Incident What drifted Damage
stock_available moved from Item to MenuSchedule Legacy column left NOT NULL Parent ordering broken until column dropped
maxItemQuantityPerOrdermaxQuantityPerDay Legacy column left in place Inserts unaffected, data duplication risk
menuVisibilityDays appeared in DB but not in entity Column had NOT NULL constraint with no mapping POST /api/canteen/menus returned 500
PaymentType enum renamed DB CHECK still enforced old values POST /api/canteen/menus returned 500 again

The common cause: ddl-auto=update is a local-dev convenience, not a migration tool. Spring Boot's own docs warn against it outside dev. Specifically it:

  • Never drops legacy columns or tables
  • Never relaxes NOT NULL or CHECK constraints when they become stale
  • Never renames anything (a rename becomes "add new + leave old sitting there")
  • Gives you zero audit trail of how prod's schema got to whatever state it's in

Flyway + ddl-auto=validate fixes this: every change is a reviewable, ordered, idempotent .sql file, applied once per environment, tracked in the flyway_schema_history table.


How it works end-to-end

  DEV TIME                                           RUNTIME (app startup)
┌───────────┐  ./gradlew   ┌──────────┐           ┌──────────┐  startup  ┌──────────┐
│  Entity   │──atlasDiff──▶│  Atlas   │           │  Flyway  │─────────▶│ Hibernate│
│  change   │              │  diff    │           │  migrate │          │ validate │
└───────────┘              └──────────┘           └──────────┘          └──────────┘
                                │                        │                    │
                                ▼                        ▼                    ▼
                      generates V<n>__*.sql    applies new migrations   compares entities
                      from entity diff         in version order         to DB. FAILS if
                                                                        they disagree.
  PRE-COMMIT / CI
┌───────────┐
│  Atlas    │  replays ALL migrations against a throwaway Docker Postgres.
│  validate │  Catches broken SQL, missing migrations, column conflicts.
└───────────┘  Fails the commit / PR before bad migrations reach deploy.

The three layers

  1. Atlas (dev-time + pre-commit + CI). Generates migration SQL from entity diffs (./gradlew atlasDiff) and validates the migration directory by replaying it against a fresh Postgres (./gradlew atlasValidate). Atlas never touches the live database — it uses a throwaway Docker container. The pre-commit hook runs atlasValidate when migration or entity files are staged; CI runs it on every PR.
  2. Flyway (runtime). Reads every V<n>__*.sql file in db/migration/, checks flyway_schema_history, and applies any new ones in version order inside a transaction. Runs on pod startup, before the app accepts traffic.
  3. Hibernate (runtime). In validate mode it compares every @Entity / @Column against the live DB. Any mismatch (missing column, wrong nullability, wrong type) fails startup. This is the last-resort safety net — if you somehow bypassed both Atlas and Flyway, Hibernate still catches the drift.

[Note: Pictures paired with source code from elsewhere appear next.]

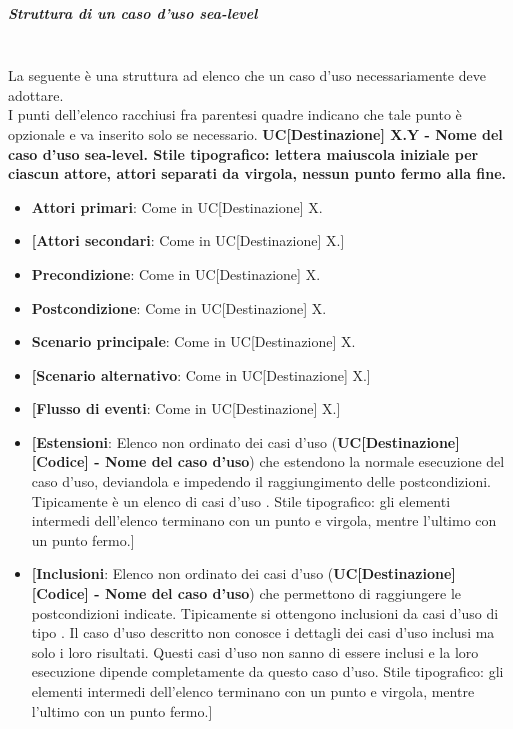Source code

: \subparagraph*{Struttura di un caso d'uso sea-level}\mbox{}\\
La seguente è una struttura ad elenco che un caso d'uso  necessariamente deve adottare.\\
I punti dell'elenco racchiusi fra parentesi quadre indicano che tale punto è opzionale e va inserito solo se necessario.
\textbf{UC[Destinazione] X.Y - Nome del caso d'uso sea-level. Stile tipografico: lettera maiuscola iniziale per ciascun attore, attori separati da virgola, nessun punto fermo alla fine.}%
\begin{itemize}
	\item \textbf{Attori primari}: Come in UC[Destinazione] X.
	\item \textbf{[Attori secondari}: Come in UC[Destinazione] X.]
	\item \textbf{Precondizione}: Come in UC[Destinazione] X.
	\item \textbf{Postcondizione}: Come in UC[Destinazione] X.
	\item \textbf{Scenario principale}: Come in UC[Destinazione] X.
	\item \textbf{[Scenario alternativo}: Come in UC[Destinazione] X.]
	\item \textbf{[Flusso di eventi}: Come in UC[Destinazione] X.]
	\item \textbf{[Estensioni}: Elenco non ordinato dei casi d'uso (\textbf{UC[Destinazione] [Codice] - Nome del caso d'uso}) che estendono la normale esecuzione del caso d'uso, deviandola e impedendo il raggiungimento delle postcondizioni.
	Tipicamente è un elenco di casi d'uso .
	Stile tipografico: gli elementi intermedi dell'elenco terminano con un punto e virgola, mentre l'ultimo con un punto fermo.]
	\item \textbf{[Inclusioni}: Elenco non ordinato dei casi d'uso (\textbf{UC[Destinazione] [Codice] - Nome del caso d'uso}) che permettono di raggiungere le postcondizioni indicate.
	Tipicamente si ottengono inclusioni da casi d'uso di tipo .
	Il caso d'uso descritto non conosce i dettagli dei casi d'uso inclusi ma solo i loro risultati.
	Questi casi d'uso non sanno di essere inclusi e la loro esecuzione dipende completamente da questo caso d'uso.
	Stile tipografico: gli elementi intermedi dell'elenco terminano con un punto e virgola, mentre l'ultimo con un punto fermo.]
\end{itemize}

If any layer fails, the outcome is the same: the app doesn't start, the failure is loud, and the old pod keeps serving traffic (K8s rolling update with maxUnavailable: 0).


When to create a migration

Any time the database schema needs to change. Specifically:

Trigger Example Migration needed?
Add a new field to an @Entity private String allergenCode on Item YesALTER TABLE ... ADD COLUMN
Remove a field from an @Entity Delete stockAvailable from Item YesALTER TABLE ... DROP COLUMN
Rename a field on an @Entity maxItemQuantityPerOrdermaxQuantityPerDay Yes — multi-release dance (see Common tasks)
Change a field's type or nullability intInteger (nullable), @NotNull added YesALTER COLUMN ... SET/DROP NOT NULL
Add a new @Entity (new table) New FeedingListEntry entity YesCREATE TABLE
Delete an @Entity Remove LegacyMenuItem YesDROP TABLE IF EXISTS
Add/change an enum value used in a CHECK New PaymentType value Yes — rewrite the CHECK constraint
Add an index for query performance Index on (student_id, scheduled_date) YesCREATE INDEX
Change only Java logic (no schema impact) New service method, new DTO field No
Change only test code New test class No
Add a field to a DTO (not an entity) New field on CreateItemRequest No — DTOs are not tables

The rule of thumb: if your PR changes anything under entities/, you almost certainly need a migration. If Hibernate validate will see a mismatch between what @Entity says and what the DB has, you need a migration. If you're unsure, run ./gradlew bootRun against your local DB — a failure on startup tells you immediately.

The workflow

  1. Write the entity change first. Add/rename/remove the field, update the constructor, getters, setters.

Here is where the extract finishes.